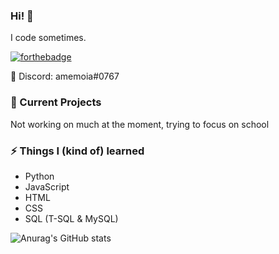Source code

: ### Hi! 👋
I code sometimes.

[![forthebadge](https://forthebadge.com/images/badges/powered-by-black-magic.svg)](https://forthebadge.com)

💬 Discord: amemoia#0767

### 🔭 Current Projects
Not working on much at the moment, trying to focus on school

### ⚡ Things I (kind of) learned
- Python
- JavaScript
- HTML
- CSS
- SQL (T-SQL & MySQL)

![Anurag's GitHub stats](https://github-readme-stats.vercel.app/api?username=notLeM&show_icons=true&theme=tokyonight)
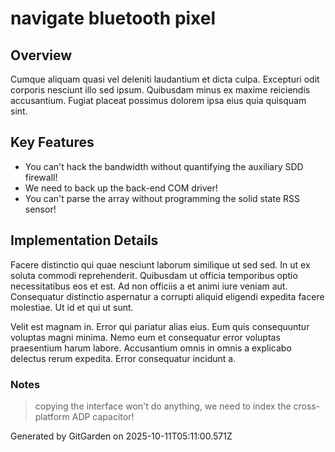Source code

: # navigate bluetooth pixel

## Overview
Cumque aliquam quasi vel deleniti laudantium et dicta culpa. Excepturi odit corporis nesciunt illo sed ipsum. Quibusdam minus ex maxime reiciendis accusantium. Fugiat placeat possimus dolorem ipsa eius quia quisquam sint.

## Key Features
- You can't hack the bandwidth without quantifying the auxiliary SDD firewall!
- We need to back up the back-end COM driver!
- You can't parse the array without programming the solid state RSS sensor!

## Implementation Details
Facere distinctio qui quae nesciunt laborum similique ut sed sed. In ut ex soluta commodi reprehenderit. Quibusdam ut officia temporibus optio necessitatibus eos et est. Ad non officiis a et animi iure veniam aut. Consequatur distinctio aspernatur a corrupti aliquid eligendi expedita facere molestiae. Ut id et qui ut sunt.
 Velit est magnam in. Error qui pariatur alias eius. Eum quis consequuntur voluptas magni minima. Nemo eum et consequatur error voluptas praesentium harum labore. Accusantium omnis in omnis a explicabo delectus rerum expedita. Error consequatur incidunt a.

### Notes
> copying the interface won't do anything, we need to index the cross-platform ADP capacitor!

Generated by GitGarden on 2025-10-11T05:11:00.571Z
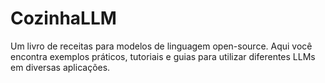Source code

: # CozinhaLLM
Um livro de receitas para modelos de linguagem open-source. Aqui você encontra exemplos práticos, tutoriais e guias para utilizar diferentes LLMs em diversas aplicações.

********************

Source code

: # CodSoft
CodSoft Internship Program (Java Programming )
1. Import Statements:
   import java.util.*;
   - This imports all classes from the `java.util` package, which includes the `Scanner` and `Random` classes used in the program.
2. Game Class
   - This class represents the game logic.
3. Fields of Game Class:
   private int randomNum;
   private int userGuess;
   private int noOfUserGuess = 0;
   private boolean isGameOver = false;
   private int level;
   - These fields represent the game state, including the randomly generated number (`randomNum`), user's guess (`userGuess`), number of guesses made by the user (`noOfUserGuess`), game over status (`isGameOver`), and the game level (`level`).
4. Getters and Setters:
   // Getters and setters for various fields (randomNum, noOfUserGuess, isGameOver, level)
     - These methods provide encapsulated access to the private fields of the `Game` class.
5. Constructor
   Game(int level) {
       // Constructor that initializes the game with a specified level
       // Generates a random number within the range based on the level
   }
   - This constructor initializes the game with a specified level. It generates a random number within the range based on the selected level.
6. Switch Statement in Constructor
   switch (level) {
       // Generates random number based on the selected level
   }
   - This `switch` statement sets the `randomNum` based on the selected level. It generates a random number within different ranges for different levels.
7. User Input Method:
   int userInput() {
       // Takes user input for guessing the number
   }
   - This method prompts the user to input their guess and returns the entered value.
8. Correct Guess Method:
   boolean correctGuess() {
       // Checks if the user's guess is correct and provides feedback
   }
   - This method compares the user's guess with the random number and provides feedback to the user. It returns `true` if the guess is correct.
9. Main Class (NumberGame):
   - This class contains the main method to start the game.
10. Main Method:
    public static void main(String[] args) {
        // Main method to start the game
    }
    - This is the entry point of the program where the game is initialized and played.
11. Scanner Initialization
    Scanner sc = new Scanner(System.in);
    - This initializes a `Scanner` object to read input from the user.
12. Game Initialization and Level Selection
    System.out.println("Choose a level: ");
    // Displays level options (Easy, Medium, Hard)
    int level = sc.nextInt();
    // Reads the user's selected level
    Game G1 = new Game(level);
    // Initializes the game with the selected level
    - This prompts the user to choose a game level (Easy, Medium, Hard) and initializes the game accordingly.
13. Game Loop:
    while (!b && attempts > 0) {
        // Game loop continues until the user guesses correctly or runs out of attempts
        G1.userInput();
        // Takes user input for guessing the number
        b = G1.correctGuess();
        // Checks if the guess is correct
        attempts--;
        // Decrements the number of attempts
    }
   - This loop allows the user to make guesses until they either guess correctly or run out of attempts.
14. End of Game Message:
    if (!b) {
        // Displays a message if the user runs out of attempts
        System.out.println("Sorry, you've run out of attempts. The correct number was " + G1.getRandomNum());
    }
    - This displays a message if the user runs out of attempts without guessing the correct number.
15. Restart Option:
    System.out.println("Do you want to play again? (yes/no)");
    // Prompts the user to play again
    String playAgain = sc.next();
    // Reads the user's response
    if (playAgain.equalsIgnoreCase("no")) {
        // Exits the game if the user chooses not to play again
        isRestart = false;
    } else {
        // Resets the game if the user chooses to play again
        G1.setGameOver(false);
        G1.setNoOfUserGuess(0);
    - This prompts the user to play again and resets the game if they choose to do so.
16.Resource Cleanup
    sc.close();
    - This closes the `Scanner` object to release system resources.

********************

**WHAT YOU HAVE TO DO**: Counting every line that holds the string "false", give the total for the data above and nothing else.

**ANSWER TO THE PROBLEM**: 3